● TASK TO CARRY OUT: Set out exactly, and with nothing added, the line containing "中生成的，所以要添加新的 UI 就需要在这个文件中进行修改" and every line after it through the final line of the data.

== Segment start ==

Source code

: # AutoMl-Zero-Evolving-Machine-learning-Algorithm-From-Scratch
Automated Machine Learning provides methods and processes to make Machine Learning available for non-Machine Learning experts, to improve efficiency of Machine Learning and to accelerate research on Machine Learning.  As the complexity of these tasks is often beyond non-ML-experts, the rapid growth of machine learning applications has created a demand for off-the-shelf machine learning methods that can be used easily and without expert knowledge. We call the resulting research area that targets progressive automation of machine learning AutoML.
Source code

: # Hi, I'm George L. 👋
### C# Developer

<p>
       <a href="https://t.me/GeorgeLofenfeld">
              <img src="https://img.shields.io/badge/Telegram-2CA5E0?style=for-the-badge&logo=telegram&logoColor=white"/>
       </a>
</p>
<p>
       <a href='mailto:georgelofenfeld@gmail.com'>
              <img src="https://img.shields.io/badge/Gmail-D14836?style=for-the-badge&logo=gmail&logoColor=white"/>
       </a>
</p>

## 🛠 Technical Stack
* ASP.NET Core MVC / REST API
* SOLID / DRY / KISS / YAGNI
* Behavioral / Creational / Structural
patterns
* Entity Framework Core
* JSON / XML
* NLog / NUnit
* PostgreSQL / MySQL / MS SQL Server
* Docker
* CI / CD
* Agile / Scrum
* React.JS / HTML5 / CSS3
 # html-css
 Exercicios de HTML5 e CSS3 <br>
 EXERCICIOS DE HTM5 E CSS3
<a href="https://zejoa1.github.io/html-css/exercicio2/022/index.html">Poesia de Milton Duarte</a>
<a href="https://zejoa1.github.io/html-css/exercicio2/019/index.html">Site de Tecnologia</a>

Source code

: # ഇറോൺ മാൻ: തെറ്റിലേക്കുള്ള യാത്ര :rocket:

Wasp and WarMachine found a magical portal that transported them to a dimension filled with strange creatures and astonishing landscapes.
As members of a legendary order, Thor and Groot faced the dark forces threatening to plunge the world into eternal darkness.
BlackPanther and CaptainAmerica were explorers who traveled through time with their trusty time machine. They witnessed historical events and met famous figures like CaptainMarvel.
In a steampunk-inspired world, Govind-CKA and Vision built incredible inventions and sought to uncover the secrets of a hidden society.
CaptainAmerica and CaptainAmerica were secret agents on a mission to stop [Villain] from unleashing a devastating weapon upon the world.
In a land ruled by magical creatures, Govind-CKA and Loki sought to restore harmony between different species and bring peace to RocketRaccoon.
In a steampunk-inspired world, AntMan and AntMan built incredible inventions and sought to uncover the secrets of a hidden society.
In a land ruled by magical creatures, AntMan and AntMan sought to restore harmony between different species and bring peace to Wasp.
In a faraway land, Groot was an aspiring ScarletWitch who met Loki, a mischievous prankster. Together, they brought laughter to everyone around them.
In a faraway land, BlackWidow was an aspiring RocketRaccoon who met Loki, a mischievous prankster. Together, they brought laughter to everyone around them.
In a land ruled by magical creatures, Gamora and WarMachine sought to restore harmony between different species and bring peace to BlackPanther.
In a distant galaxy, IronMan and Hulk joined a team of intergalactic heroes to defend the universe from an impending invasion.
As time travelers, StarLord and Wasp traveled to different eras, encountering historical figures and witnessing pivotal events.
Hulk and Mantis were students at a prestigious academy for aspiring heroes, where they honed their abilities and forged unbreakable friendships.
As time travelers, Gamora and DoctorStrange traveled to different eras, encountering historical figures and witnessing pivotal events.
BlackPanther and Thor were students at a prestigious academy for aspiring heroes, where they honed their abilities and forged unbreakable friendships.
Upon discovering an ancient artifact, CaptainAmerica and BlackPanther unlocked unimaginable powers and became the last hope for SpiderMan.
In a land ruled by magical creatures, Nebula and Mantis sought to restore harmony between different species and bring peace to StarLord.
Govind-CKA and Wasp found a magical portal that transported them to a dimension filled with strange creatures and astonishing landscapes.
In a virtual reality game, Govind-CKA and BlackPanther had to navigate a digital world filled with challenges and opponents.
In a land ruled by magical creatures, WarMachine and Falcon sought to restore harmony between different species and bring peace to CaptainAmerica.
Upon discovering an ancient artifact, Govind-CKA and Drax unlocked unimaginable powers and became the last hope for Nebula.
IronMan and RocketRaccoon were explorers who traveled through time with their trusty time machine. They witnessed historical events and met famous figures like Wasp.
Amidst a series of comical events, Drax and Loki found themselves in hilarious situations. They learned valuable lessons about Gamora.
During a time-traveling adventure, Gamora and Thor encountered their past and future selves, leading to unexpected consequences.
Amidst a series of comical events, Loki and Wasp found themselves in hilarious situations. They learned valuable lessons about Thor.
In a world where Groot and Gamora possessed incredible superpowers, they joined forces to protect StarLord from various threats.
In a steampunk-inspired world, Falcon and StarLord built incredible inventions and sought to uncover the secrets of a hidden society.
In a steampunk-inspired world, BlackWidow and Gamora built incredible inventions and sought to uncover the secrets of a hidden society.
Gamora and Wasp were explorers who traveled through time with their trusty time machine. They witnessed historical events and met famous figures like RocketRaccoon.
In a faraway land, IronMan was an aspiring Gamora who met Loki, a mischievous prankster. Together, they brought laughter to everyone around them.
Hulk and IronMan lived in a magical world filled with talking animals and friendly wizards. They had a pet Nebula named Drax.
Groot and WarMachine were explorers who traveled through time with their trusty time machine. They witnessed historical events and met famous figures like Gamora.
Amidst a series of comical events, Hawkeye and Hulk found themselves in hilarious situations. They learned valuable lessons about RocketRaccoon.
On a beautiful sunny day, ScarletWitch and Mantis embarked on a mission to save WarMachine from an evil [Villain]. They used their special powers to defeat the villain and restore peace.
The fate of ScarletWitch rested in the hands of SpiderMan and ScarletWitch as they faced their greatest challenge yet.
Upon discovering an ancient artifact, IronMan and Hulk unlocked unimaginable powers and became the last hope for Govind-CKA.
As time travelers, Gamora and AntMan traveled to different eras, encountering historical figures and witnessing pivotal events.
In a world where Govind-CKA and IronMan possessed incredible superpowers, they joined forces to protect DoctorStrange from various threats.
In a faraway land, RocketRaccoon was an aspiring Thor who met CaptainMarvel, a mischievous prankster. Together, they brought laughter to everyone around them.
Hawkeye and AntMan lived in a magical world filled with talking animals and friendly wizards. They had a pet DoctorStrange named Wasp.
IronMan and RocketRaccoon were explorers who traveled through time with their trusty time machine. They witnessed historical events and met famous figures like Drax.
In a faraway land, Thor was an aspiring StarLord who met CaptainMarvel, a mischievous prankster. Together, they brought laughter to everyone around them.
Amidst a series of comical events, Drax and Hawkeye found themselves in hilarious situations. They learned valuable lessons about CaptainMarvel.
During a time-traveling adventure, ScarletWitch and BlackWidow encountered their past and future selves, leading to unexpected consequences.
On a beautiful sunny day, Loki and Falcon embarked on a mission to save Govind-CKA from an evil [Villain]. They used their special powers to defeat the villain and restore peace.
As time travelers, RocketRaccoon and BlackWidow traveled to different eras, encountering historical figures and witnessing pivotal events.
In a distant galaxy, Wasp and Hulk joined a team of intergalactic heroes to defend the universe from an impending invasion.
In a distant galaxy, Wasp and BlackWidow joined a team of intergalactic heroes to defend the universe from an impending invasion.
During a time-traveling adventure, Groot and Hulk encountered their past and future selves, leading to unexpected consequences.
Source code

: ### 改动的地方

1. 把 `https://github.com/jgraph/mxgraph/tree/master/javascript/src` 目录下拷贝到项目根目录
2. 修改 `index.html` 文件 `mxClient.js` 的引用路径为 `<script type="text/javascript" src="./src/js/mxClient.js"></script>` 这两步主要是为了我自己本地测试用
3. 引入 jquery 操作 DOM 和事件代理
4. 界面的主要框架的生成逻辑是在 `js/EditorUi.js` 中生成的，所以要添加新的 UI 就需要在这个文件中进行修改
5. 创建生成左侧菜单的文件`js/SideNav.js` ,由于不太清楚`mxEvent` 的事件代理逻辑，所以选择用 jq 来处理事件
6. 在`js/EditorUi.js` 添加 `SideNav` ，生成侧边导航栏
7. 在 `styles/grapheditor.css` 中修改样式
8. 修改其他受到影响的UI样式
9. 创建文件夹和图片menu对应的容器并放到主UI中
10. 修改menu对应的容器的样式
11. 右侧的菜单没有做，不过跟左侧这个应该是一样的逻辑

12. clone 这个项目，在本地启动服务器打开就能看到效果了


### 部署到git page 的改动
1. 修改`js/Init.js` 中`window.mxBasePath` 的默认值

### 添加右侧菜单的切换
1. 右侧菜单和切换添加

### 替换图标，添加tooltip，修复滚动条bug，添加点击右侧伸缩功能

== Segment end ==

● OUTPUT:
4. 界面的主要框架的生成逻辑是在 `js/EditorUi.js` 中生成的，所以要添加新的 UI 就需要在这个文件中进行修改
5. 创建生成左侧菜单的文件`js/SideNav.js` ,由于不太清楚`mxEvent` 的事件代理逻辑，所以选择用 jq 来处理事件
6. 在`js/EditorUi.js` 添加 `SideNav` ，生成侧边导航栏
7. 在 `styles/grapheditor.css` 中修改样式
8. 修改其他受到影响的UI样式
9. 创建文件夹和图片menu对应的容器并放到主UI中
10. 修改menu对应的容器的样式
11. 右侧的菜单没有做，不过跟左侧这个应该是一样的逻辑

12. clone 这个项目，在本地启动服务器打开就能看到效果了


### 部署到git page 的改动
1. 修改`js/Init.js` 中`window.mxBasePath` 的默认值

### 添加右侧菜单的切换
1. 右侧菜单和切换添加

### 替换图标，添加tooltip，修复滚动条bug，添加点击右侧伸缩功能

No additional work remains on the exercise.